# EXERCISE GOAL:
Copy all lines in the data that contain the string "Cells".

(Items from a data source)
= = = = = = =
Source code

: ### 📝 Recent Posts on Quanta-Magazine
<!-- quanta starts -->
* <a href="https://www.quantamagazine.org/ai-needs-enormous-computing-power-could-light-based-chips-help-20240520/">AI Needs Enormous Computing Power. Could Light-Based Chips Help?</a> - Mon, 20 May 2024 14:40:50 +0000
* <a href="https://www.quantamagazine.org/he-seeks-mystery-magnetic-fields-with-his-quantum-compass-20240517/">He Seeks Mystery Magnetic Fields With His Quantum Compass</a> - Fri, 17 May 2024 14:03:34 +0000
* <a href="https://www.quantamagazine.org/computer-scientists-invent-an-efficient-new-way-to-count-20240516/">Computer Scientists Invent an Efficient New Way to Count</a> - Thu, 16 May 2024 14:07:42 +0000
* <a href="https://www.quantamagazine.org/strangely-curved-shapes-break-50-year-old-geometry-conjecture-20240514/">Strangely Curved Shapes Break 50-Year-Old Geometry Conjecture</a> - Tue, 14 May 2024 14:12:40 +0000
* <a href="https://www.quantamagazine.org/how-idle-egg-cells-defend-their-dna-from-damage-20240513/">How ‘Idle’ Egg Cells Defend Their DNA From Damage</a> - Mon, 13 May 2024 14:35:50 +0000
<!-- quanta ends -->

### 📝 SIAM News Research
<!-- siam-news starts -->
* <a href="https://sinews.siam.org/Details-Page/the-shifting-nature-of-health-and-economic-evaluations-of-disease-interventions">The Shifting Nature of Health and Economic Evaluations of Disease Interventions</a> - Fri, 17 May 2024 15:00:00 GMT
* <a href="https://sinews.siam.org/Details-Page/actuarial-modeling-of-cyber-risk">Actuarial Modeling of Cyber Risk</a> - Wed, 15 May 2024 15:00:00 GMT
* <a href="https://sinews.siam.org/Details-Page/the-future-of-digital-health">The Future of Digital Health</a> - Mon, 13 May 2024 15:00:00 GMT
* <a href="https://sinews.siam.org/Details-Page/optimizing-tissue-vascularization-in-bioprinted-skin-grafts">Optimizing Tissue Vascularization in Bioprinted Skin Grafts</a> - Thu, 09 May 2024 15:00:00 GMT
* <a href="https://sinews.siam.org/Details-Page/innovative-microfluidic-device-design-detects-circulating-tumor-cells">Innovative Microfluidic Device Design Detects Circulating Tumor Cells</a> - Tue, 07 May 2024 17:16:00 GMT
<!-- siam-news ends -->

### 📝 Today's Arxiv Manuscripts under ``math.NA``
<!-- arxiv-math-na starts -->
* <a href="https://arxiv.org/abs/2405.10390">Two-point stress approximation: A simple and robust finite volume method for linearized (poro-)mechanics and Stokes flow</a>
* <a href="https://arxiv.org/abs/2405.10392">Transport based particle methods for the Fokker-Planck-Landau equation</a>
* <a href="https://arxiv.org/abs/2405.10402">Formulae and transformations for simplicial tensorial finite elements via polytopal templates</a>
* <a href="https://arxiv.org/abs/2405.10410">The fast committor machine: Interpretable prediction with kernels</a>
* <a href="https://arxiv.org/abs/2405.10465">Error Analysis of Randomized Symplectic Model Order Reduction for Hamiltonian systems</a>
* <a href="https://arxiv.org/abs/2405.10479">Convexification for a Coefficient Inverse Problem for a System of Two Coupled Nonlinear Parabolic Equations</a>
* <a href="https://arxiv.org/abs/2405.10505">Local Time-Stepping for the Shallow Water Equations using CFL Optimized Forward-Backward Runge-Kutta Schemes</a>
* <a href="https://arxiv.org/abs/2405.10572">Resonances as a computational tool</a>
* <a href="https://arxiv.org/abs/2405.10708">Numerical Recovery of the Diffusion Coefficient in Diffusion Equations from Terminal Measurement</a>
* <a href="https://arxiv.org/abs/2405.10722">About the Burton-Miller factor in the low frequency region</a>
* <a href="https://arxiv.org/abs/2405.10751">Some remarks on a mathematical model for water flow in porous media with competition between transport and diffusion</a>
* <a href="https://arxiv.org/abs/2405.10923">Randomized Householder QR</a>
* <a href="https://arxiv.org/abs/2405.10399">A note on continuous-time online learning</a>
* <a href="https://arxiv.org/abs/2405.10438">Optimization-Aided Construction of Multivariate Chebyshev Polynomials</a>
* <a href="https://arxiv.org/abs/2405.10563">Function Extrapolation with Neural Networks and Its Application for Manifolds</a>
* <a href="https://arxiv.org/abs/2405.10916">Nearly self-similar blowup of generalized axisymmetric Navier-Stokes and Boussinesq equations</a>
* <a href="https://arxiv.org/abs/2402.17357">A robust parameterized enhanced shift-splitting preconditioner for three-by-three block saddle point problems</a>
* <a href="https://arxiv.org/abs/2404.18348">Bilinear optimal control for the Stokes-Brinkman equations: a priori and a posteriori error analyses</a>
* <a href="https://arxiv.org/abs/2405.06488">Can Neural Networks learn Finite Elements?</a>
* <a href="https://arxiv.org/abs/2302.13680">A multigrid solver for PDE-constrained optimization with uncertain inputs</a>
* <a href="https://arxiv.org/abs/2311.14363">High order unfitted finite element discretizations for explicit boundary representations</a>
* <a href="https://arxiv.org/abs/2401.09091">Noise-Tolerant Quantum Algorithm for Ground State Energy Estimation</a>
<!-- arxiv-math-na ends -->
= = = = = = =
# EXERCISE OUTPUT:
* <a href="https://www.quantamagazine.org/how-idle-egg-cells-defend-their-dna-from-damage-20240513/">How ‘Idle’ Egg Cells Defend Their DNA From Damage</a> - Mon, 13 May 2024 14:35:50 +0000
* <a href="https://sinews.siam.org/Details-Page/innovative-microfluidic-device-design-detects-circulating-tumor-cells">Innovative Microfluidic Device Design Detects Circulating Tumor Cells</a> - Tue, 07 May 2024 17:16:00 GMT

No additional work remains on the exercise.